Bankers will see excessive pay and bonuses contracts torn up if they promote undue risk-taking under tough new rules outlined today in the proposed Financial Services Bill.
The Financial Services Authority (FSA) will be handed new powers to void banker contracts and fine those that continue to offer unjustifiable sums.
The Bill outlined in the Queen's Speech will also widen the scope of the FSA's financial stability remit to cover any firm deemed to be systemically important, such as foreign firms not regulated on these shores.
This will help avoid the Icesave dispute last year at the height of the global financial crisis when the Government had to step in and seize assets of the failed Icelandic group in order to compensate British savers.
The move to hand the FSA a statutory financial stability objective will also see hedge funds - many of whom are based overseas - fall more within its powers.
The Treasury said the purpose of the Bill was to "ensure the financial system that emerges from the crisis is one not only rebuilt on a stronger and sounder footing, but is also one that is fairer and works better for consumers".
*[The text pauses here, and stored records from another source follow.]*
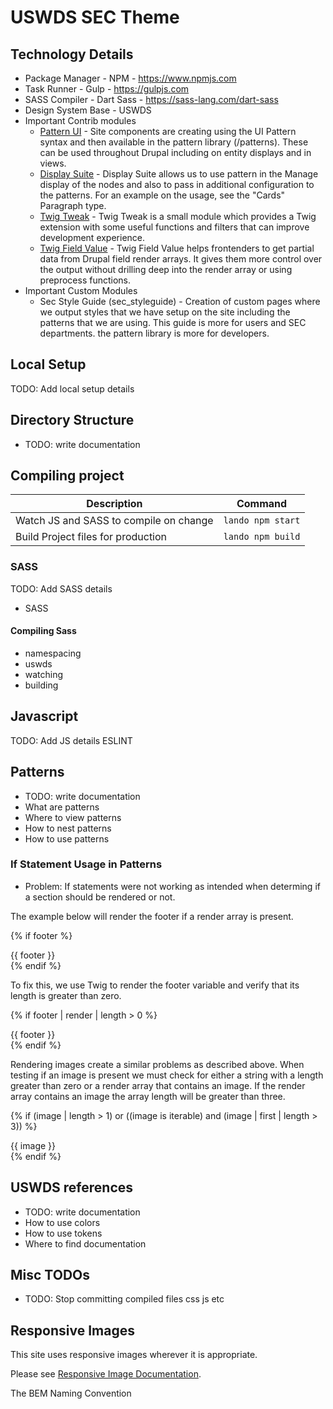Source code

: # USWDS SEC Theme

## Technology Details

- Package Manager - NPM - https://www.npmjs.com
- Task Runner - Gulp - https://gulpjs.com
- SASS Compiler - Dart Sass - https://sass-lang.com/dart-sass
- Design System Base - USWDS
- Important Contrib modules
  - [Pattern UI](https://www.drupal.org/project/ui_patterns) - Site components are creating using the UI Pattern syntax and then available in the pattern library (/patterns). These can be used throughout Drupal including on entity displays and in views.
  - [Display Suite](https://www.drupal.org/project/ds) - Display Suite allows us to use pattern in the Manage display of the nodes and also to pass in additional configuration to the patterns. For an example on the usage, see the "Cards" Paragraph type.
  - [Twig Tweak](https://www.drupal.org/project/twig_tweak) - Twig Tweak is a small module which provides a Twig extension with some useful functions and filters that can improve development experience.
  - [Twig Field Value](https://www.drupal.org/project/twig_field_value) - Twig Field Value helps frontenders to get partial data from Drupal field render arrays. It gives them more control over the output without drilling deep into the render array or using preprocess functions.
- Important Custom Modules
  - Sec Style Guide (sec_styleguide) - Creation of custom pages where we output styles that we have setup on the site including the patterns that we are using. This guide is more for users and SEC departments. the pattern library is more for developers.

## Local Setup
TODO: Add local setup details

## Directory Structure
- TODO: write documentation

## Compiling project
| Description                            | Command           |
|----------------------------------------|-------------------|
| Watch JS and SASS to compile on change | `lando npm start` |
| Build Project files for production     | `lando npm build` |

### SASS
TODO: Add SASS details
- SASS
#### Compiling Sass
- namespacing
- uswds
- watching
- building

## Javascript
TODO: Add JS details
ESLINT

## Patterns
- TODO: write documentation
- What are patterns
- Where to view patterns
- How to nest patterns
- How to use patterns

### If Statement Usage in Patterns
  - Problem: If statements were not working as intended when determing if a section should be rendered or not.  

  The example below will render the footer if a render array is present. 

  {% if footer %}
    <div class="card-horz__footer">
      {{ footer }}
    </div>
  {% endif %}

  To fix this, we use Twig to render the footer variable and verify that its length is greater than zero.

  {% if footer | render | length > 0 %}
    <div class="card-horz__footer">
      {{ footer }}
    </div>
  {% endif %}

  Rendering images create a similar problems as described above.  When testing if an image is present we must check for either a string with a length greater than zero or a render array that contains an image.  If the render array contains an image the array length will be greater than three.  

  {%  if (image | length > 1) or ((image is iterable) and (image | first | length > 3)) %}
    <div class="usa-card__media">
      <div class="usa-card__img">
        {{ image }}
      </div>
    </div>
  {% endif %}

## USWDS references
- TODO: write documentation
- How to use colors
- How to use tokens
- Where to find documentation

## Misc TODOs
- TODO: Stop committing compiled files css js etc


## Responsive Images
This site uses responsive images wherever it is appropriate.

Please see [Responsive Image Documentation](responsive-images.md).


The BEM Naming Convention
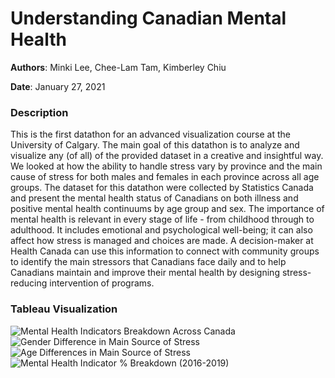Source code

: # Understanding Canadian Mental Health
**Authors**: Minki Lee, Chee-Lam Tam, Kimberley Chiu

**Date**: January 27, 2021

### Description

This is the first datathon for an advanced visualization course at the University of Calgary. The main goal of this datathon is to analyze and visualize any (of all) of the provided dataset in a creative and insightful way. We looked at how the ability to handle stress vary by province and the main cause of stress for both males and females in each province across all age groups. The dataset for this datathon were collected by Statistics Canada and present the mental health status of Canadians on both illness and positive mental health continuums by age group and sex. The importance of mental health is relevant in every stage of life - from childhood through to adulthood. It includes emotional and psychological well-being; it can also affect how stress is managed and choices are made. A decision-maker at Health Canada can use this information to connect with community groups to identify the main stressors that Canadians face daily and to help Canadians maintain and improve their mental health by designing stress-reducing intervention of programs.

### Tableau Visualization
![Mental Health Indicators Breakdown Across Canada](https://user-images.githubusercontent.com/72405141/133518978-a08b763a-cb3a-4f2f-b808-7ea80bab367a.png)
![Gender Difference in Main Source of Stress](https://user-images.githubusercontent.com/72405141/133518994-f79967b6-d706-4cde-b3e2-a40d9537317a.png)
![Age Differences in Main Source of Stress](https://user-images.githubusercontent.com/72405141/133519003-08131c1c-0aa0-444f-9a8d-05e31be20aff.png)
![Mental Health Indicator % Breakdown (2016-2019)](https://user-images.githubusercontent.com/72405141/133519021-4dc76a03-dfdb-491d-8f92-702e1c21ecb8.png)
It will allow the FSA to "take action nationally and internationally on remuneration" and make bank pay "more appropriate and transparent with a better link between remuneration and effective risk management", added the Treasury.
The Bill will also introduce tougher requirements for so-called "living wills" for banks to ensure they have contingency plans in place for an orderly wind-up should they fail - a measure that comes in the wake of the collapse of Lehman Brothers and the subsequent mammoth bank bailouts.
This will primarily see banks set up emergency plans to ensure retail savings operations are ring fenced from investment banking business in the event of collapse.
More details are expected when the Bill is published tomorrow, while the Treasury said the banker pay and remuneration crackdown would also include elements of the imminent report on corporate governance by City grandee Sir David Walker.
The Treasury confirmed the Bill would look to encompass reforms designed to end the guaranteed multi-year bonuses and mega pay deals that have been partly blamed for the banking sector meltdown.
The FSA is already introducing a code of practice next year that will tally with international G20 agreements on bank pay to see the sector include bonus claw back clauses, limit cash bonuses and defer payments over a number of years.